## INSTRUCTIONS FOR THE TASK
Look for the string "attachments" in the material below. Copy every line where you find it.

## DATA SUPPLIED

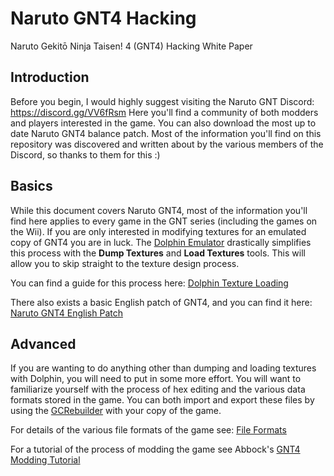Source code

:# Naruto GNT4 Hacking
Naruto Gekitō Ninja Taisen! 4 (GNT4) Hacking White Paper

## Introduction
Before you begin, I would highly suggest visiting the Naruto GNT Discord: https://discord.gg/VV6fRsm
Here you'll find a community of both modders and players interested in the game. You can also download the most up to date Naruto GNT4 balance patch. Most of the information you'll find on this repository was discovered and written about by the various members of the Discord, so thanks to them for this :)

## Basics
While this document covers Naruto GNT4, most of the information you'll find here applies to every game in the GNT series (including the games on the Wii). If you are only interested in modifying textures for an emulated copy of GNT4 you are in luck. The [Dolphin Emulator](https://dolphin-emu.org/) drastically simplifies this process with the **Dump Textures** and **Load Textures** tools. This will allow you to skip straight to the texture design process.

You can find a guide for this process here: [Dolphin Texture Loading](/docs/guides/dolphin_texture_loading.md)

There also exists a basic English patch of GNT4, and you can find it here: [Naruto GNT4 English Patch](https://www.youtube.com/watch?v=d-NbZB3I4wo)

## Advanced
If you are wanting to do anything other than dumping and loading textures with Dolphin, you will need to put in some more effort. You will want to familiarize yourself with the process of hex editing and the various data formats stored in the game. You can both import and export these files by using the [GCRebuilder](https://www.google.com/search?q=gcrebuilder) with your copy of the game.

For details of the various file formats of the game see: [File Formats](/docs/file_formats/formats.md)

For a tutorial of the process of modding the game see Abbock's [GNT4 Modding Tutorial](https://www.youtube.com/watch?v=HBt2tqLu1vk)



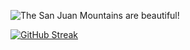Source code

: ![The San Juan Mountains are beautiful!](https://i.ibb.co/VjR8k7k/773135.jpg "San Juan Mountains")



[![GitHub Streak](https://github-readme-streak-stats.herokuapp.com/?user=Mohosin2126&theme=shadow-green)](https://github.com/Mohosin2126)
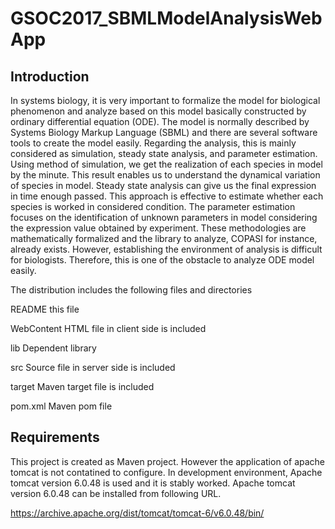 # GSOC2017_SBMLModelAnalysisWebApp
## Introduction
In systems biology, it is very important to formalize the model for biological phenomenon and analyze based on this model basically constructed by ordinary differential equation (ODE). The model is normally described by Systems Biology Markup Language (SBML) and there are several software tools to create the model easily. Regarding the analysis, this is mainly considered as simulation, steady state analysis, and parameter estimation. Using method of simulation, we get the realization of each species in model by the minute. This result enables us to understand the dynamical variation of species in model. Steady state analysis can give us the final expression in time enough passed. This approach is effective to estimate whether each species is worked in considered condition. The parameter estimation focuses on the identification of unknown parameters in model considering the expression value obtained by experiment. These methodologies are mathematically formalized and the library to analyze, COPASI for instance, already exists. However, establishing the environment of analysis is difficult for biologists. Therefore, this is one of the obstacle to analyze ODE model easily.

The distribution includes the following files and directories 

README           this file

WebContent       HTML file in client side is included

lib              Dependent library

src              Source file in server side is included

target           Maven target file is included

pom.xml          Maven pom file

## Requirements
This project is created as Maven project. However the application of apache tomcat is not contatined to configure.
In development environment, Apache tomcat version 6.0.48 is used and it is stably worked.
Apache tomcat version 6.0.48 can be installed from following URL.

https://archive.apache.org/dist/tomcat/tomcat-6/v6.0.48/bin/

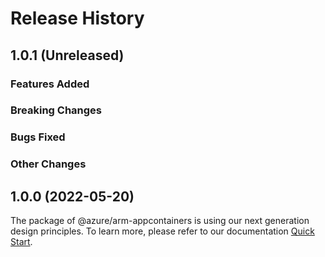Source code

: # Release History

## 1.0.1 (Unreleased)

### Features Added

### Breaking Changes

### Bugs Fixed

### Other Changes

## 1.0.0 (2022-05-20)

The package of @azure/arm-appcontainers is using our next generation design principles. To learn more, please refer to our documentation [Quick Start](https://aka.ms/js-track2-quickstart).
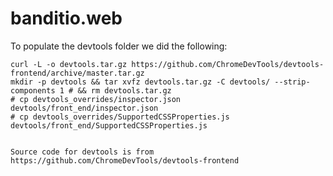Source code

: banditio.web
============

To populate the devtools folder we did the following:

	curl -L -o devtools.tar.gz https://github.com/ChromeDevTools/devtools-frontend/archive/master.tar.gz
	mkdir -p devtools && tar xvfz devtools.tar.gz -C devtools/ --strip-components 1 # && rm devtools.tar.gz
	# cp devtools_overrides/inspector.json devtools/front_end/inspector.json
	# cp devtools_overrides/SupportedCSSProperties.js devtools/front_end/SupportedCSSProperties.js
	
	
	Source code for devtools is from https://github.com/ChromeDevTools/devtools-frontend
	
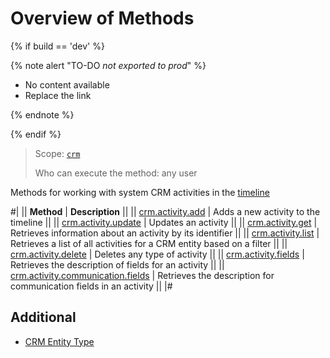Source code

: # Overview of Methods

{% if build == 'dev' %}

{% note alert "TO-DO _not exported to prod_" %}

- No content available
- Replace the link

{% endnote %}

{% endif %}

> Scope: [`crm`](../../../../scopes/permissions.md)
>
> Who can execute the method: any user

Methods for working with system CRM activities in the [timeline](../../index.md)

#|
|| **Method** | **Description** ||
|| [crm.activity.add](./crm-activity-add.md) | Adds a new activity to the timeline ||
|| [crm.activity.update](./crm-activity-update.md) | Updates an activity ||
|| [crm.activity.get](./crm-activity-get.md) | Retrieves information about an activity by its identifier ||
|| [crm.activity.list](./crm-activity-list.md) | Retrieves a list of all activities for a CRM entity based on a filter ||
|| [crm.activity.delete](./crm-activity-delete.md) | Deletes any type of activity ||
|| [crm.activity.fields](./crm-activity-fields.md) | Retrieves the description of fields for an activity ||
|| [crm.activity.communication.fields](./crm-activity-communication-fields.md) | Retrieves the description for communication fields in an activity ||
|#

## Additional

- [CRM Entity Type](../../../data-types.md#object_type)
* * *
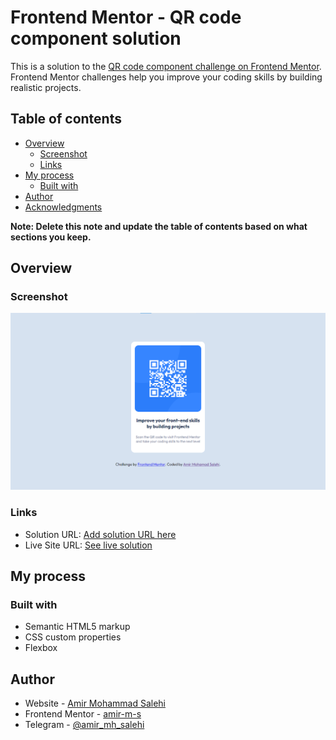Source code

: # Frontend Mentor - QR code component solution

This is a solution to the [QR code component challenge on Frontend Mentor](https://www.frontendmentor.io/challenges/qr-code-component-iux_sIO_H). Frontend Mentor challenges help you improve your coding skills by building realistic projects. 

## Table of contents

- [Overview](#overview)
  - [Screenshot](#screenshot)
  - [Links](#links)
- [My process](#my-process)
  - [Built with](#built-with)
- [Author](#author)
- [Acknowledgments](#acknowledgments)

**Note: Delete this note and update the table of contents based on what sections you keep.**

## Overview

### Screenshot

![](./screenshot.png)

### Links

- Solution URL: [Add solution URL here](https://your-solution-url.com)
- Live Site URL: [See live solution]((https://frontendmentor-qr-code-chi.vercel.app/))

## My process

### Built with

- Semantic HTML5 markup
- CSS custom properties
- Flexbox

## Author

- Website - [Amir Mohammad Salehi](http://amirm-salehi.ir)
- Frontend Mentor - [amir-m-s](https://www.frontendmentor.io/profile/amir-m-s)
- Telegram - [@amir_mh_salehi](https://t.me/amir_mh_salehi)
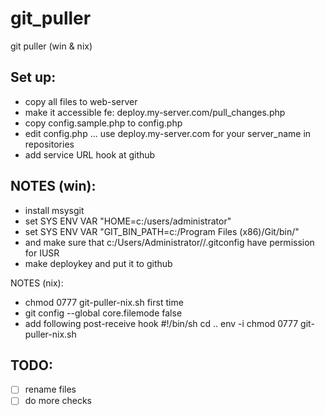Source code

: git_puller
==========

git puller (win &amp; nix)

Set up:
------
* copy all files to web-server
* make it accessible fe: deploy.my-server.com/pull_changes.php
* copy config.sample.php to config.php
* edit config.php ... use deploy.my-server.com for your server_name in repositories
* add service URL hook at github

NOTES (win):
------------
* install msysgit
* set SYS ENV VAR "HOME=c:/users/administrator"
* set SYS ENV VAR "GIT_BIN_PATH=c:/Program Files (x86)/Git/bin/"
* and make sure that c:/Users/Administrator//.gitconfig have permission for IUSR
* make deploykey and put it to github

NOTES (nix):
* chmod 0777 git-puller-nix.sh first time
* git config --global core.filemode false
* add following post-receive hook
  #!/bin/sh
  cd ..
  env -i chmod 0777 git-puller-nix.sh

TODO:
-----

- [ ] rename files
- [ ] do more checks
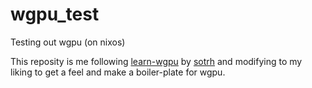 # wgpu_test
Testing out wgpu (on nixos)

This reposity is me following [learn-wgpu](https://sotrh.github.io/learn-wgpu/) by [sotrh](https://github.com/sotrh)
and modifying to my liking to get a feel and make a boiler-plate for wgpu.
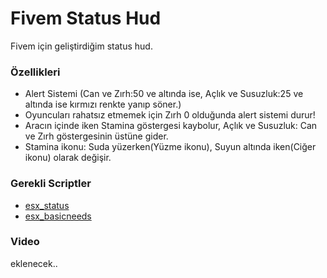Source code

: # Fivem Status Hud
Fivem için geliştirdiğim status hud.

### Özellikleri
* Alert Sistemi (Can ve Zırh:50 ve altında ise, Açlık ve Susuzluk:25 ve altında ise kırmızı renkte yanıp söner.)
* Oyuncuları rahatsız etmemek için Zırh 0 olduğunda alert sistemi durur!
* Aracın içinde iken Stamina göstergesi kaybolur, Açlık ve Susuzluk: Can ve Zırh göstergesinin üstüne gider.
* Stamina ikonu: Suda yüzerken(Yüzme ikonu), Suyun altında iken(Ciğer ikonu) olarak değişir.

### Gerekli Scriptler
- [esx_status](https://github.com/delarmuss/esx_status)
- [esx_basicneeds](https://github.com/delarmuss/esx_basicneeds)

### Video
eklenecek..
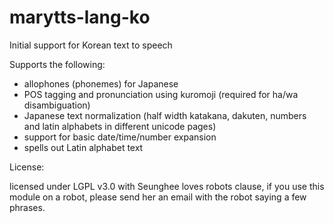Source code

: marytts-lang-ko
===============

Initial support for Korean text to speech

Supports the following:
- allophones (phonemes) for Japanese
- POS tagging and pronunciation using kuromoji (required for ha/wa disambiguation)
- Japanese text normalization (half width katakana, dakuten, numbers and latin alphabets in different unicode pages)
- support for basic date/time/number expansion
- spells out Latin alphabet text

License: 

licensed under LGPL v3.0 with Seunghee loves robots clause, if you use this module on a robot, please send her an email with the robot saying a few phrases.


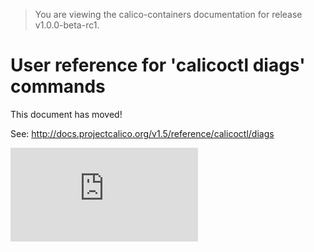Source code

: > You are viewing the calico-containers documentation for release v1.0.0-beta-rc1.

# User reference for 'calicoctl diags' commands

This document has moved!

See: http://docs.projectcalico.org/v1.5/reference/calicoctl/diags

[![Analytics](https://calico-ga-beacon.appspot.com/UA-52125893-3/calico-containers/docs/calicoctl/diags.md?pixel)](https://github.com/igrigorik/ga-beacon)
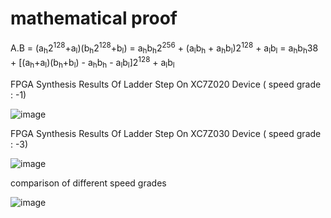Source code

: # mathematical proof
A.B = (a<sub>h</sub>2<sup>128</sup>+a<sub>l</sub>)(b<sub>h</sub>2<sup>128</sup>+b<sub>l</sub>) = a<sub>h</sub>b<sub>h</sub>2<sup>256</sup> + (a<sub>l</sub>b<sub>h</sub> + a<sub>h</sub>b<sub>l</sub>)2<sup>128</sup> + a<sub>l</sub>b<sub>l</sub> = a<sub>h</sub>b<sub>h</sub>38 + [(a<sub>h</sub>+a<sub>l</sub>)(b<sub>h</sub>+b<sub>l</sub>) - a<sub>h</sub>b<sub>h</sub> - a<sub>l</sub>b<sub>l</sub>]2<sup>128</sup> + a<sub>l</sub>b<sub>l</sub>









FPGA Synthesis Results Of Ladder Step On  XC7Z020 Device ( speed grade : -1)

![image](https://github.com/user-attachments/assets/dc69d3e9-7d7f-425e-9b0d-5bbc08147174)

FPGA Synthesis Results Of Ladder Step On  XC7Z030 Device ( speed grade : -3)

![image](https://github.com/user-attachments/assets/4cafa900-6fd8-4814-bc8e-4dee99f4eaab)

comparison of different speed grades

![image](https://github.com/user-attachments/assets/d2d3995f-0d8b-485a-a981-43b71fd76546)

## RESULT OF THIS EXERCISE
![image](https://github.com/user-attachments/assets/dc69d3e9-7d7f-425e-9b0d-5bbc08147174)
![image](https://github.com/user-attachments/assets/4cafa900-6fd8-4814-bc8e-4dee99f4eaab)
![image](https://github.com/user-attachments/assets/d2d3995f-0d8b-485a-a981-43b71fd76546)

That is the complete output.